06/30/2004 - The Pew Initiative on Food and Biotechnology (PIFB) held a policy dialogue to engage thought leaders on the ethical and regulatory issues raised by the introduction of genetically modified (GM) animals. The dialogue looked at some of the more compelling ethical arguments for and against GM animals (including patients rights and animal welfare concerns), what is known about consumer opinion on these "next generation" products of agricultural biotechnology as well as the role of regulation.

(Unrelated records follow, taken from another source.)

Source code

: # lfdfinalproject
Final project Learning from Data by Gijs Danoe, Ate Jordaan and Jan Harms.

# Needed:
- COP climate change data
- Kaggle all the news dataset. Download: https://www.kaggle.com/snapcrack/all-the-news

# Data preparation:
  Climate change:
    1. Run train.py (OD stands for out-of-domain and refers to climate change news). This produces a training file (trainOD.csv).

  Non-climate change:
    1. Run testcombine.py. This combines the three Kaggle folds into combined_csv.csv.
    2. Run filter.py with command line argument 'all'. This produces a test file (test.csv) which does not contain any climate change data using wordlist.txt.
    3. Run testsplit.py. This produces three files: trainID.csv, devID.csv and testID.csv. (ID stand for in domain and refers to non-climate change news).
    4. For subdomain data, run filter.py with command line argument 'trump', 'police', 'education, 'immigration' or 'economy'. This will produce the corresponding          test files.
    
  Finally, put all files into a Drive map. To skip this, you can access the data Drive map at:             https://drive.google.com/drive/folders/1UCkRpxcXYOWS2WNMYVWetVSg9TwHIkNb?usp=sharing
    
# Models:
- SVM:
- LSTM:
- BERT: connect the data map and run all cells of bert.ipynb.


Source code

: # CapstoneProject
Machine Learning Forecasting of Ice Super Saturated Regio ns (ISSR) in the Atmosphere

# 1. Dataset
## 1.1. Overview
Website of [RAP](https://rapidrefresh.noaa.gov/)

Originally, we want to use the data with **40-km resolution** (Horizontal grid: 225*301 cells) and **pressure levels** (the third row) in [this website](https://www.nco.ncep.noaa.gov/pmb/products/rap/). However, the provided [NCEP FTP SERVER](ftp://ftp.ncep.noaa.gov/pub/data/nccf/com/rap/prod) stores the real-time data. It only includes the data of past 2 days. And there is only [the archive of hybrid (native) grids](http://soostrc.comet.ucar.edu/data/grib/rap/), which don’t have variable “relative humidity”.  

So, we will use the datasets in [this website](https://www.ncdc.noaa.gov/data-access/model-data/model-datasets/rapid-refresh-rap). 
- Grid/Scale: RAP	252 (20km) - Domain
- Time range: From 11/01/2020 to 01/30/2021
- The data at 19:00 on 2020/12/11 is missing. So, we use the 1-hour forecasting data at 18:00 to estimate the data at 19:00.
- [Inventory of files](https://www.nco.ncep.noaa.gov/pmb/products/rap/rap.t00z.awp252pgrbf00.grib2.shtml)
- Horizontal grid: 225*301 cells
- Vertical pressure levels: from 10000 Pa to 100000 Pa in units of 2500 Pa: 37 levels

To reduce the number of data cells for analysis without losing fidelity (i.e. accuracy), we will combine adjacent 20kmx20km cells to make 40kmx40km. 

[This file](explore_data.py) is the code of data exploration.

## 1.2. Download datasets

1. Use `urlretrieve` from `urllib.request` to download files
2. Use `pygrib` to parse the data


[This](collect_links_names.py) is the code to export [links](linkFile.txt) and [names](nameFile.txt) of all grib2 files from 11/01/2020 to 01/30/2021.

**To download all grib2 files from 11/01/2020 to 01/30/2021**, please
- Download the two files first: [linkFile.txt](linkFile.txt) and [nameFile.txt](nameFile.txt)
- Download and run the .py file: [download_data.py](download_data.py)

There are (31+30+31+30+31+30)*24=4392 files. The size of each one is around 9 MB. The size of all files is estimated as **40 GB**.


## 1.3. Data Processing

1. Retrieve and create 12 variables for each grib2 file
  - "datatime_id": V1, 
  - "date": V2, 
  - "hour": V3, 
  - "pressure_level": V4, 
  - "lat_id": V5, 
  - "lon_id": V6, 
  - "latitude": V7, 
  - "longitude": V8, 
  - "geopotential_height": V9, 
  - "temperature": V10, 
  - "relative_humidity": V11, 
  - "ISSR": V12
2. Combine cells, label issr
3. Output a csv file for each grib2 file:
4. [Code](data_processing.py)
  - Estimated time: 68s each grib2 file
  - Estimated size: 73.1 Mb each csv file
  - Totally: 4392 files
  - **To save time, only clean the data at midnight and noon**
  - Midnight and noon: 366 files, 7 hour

Particular attention was paid to the ability of the regulatory system to simultaneously guide producers and advance innovation, while safeguarding the food supply and the environment.
David Magnus, a bioethicist with the Stanford Medical Center, will address the broad range of bioethical issues raised by GM animals including patients' advocacy and animal welfare concerns.
Carole Tucker-Foreman, Director of the Food Policy Institute at the Consumer Federation of America, will share her thoughts on consumer opinion about GM animals.
Fred Degnan, a partner of King & Spalding, will provide counsel on the legislation and authorities which could be used to regulate GM animals.
Joe McGonigle, VP of Business Development at Aqua Bounty Farms, will talk about the company's experience working with the US regulators to bring transgenic salmon to market.
John Phillips, one of the creators of EnviroPig and an academic with the University of Guelph, will identify the key pieces of a strong regulatory system that enables producers to successfully bring products to market.
Michael Rodemeyer, Executive Director of the Pew Initiative on Food and Biotechnology will moderate the panel.